We’re happy to announce the first tool in our own API series, the BookGlutton Epub Converter. It’s a simple way to create the IDPF‘s open ebook format, ePub, from basic HTML files. The REST-like interface allows developers to do conversions from anywhere on the Web, be it a backend script or a frontend form for their users. The curious can play with the tool on our site, where we’ve put up some documentation and a test form.
Now, I know I’ve voiced concerns about the ePub format before, so at first glance it wouldn’t make sense for me to build a tool which creates more of it. The short explanation is that if we make this format accessible to independent, open-source Web developers and tech-savvy Web readers and writers, a collective outcry may have more sway in future renditions of it. So please, create some ePubs with this. If you’re curious about the internal XML workings of the format, rename your epub with a .zip extension, unzip it, and open the files up in your favorite text editor. Then ask yourself how the format could be improved for you, and tell the IDPF what you think.
We’re committed to being open and we hope that developers in the online book community will not only want to use the tools we develop, but will also feel encouraged to develop their own. As always, we welcome suggestions. Developers out there: what services or data would you like to see us make accessible to your own sites? Users: what tools might make reading online easier and more fun? Let us know!
Hi Onar,
The converter will be back online in the next ten days. We’ve been making some changes to it – cleaning it up a bit. Stay tuned – we’ll announce it here and on our Twitter stream.
Is this .epub converter taken offline for good? Are there any other good or similar epub converters out there?
Mangal: Technically, all .epub readers _must_ allow DTBook to be used as the internal content. OPS 2.0 includes DTBook as a “preferred vocabulary” along with XHTML. When asked, the Adobe Digital Editions team assured me that Digital Editions handled DTBook-backed .epub files well.
could i create .epub from DTBook using this tool?

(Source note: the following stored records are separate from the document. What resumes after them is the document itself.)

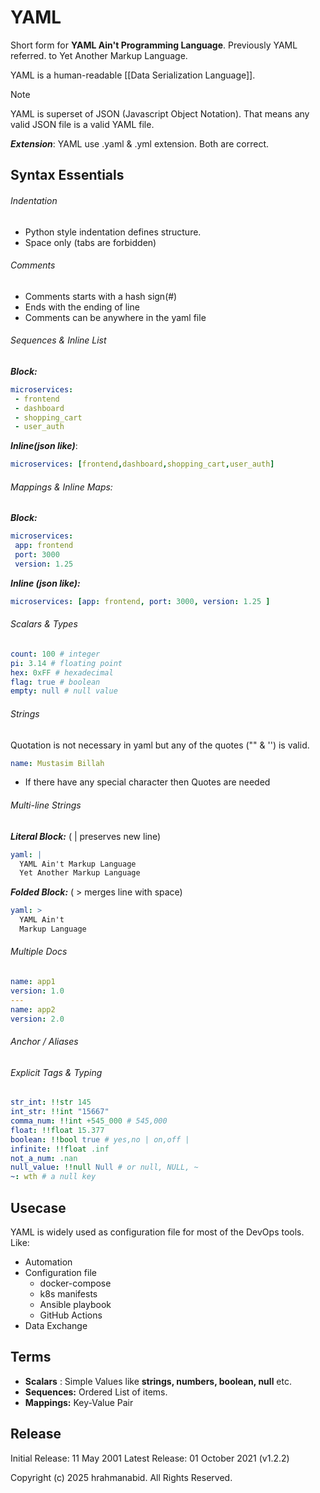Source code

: # YAML 
Short form for **YAML Ain't Programming Language**. Previously YAML referred. to  Yet Another Markup Language. 

YAML is a human-readable [[Data Serialization Language]].

> [!NOTE]
> YAML is superset of JSON (Javascript Object Notation). That means any valid JSON file is a valid YAML file.

***Extension***: YAML use .yaml & .yml extension. Both are correct.

## Syntax Essentials 
###### Indentation 
- Python style indentation defines structure.
- Space only (tabs are forbidden)
###### Comments 
- Comments starts with a hash sign(#)
- Ends with the ending of line 
- Comments can be anywhere in the yaml file

###### Sequences & Inline List 
***Block:***
```yaml
microservices:
 - frontend 
 - dashboard
 - shopping_cart 
 - user_auth
```
***Inline(json like)***:
```yaml
microservices: [frontend,dashboard,shopping_cart,user_auth]

```
###### Mappings & Inline Maps:
***Block:***
```yaml
microservices:
 app: frontend
 port: 3000
 version: 1.25

```
***Inline (json like):***
```yaml
microservices: [app: frontend, port: 3000, version: 1.25 ]
```

###### Scalars & Types 
```yaml
count: 100 # integer 
pi: 3.14 # floating point 
hex: 0xFF # hexadecimal 
flag: true # boolean 
empty: null # null value 
```

###### Strings 
Quotation is not necessary in yaml but any of the quotes ("" & '') is valid.
```yaml
name: Mustasim Billah
```
- If there have any special character then Quotes are needed 

###### Multi-line Strings 
***Literal Block:*** ( | preserves new line)
```yaml
yaml: |
  YAML Ain't Markup Language
  Yet Another Markup Language
```


***Folded Block:*** ( > merges line with space)
```yaml
yaml: >
  YAML Ain't 
  Markup Language
```

###### Multiple Docs 
```yaml
name: app1
version: 1.0
---
name: app2 
version: 2.0
```

###### Anchor / Aliases 


###### Explicit Tags & Typing
```yaml
str_int: !!str 145 
int_str: !!int "15667"
comma_num: !!int +545_000 # 545,000
float: !!float 15.377
boolean: !!bool true # yes,no | on,off | 
infinite: !!float .inf 
not_a_num: .nan
null_value: !!null Null # or null, NULL, ~
~: wth # a null key 
```


## Usecase
YAML is widely used as configuration file for most of the DevOps tools. Like: 
- Automation
- Configuration file
  - docker-compose 
  - k8s manifests 
  - Ansible playbook
  - GitHub Actions 
- Data Exchange 

## Terms 
- **Scalars** : Simple Values like **strings, numbers, boolean, null** etc.  
- **Sequences:** Ordered List of items.
- **Mappings:** Key-Value Pair

## Release 
Initial Release: 11 May 2001
Latest Release: 01 October 2021 (v1.2.2)

Copyright (c) 2025 hrahmanabid. All Rights Reserved.
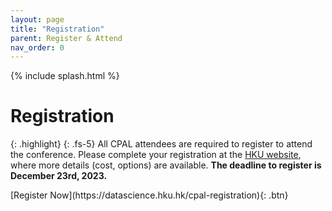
 ```yaml
---
layout: page
title: "Registration"
parent: Register & Attend
nav_order: 0
---
```


{% include splash.html %}

# Registration

{: .highlight}
{: .fs-5}
All CPAL attendees are required to register to attend the conference.
Please complete your registration at the [HKU website](https://datascience.hku.hk/cpal-registration), where more details (cost, options) are available. **The deadline to register is December 23rd, 2023.**

<span class="fs-6">
[Register Now](https://datascience.hku.hk/cpal-registration){: .btn}
</span>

Is there are any reader exists which read DTBook based epub?
Added that in. Thanks!
Aaron: I’d suggest pretty-printing your XML for now so that you can get more meaningful line numbers from epubcheck. In my case, it complains here for the unfinished element:
11
The jing RelaxNG validator isn’t much more helpful (http://idpf.org/2007/opf/OPF_2.0_final_spec.html#AppendixA):
$ jing opf2.rng OPS/index.opf
/Users/keith/scratch/book_glutton/foo/OPS/index.opf:11:14: error: unfinished element
/Users/keith/scratch/book_glutton/foo/OPS/index.opf:2:91: error: IDREF “PrimaryID” without matching ID
…but does actually provide the answer. Please add the @id” value to the dc:identifier.
Yes, the problem was the PHP ZipArchive class which was compressing and not storing. I moved creation of the zip to the command line and now the validator no longer complains. It’s still complaining about unfinished elements though.
Harrison is correct. I investigated my epub-generation code and found the -X flag too. See http://docbook.svn.sourceforge.net/viewvc/docbook/trunk/xsl/epub/bin/lib/docbook.rb?view=markup
Maybe this is the mimetype problem and solution:
OCF section 4 — http://www.idpf.org/ocf/ocf1.0/download/ocf10.htm — mandates specific byte offsets for the mimetype filename and its contents.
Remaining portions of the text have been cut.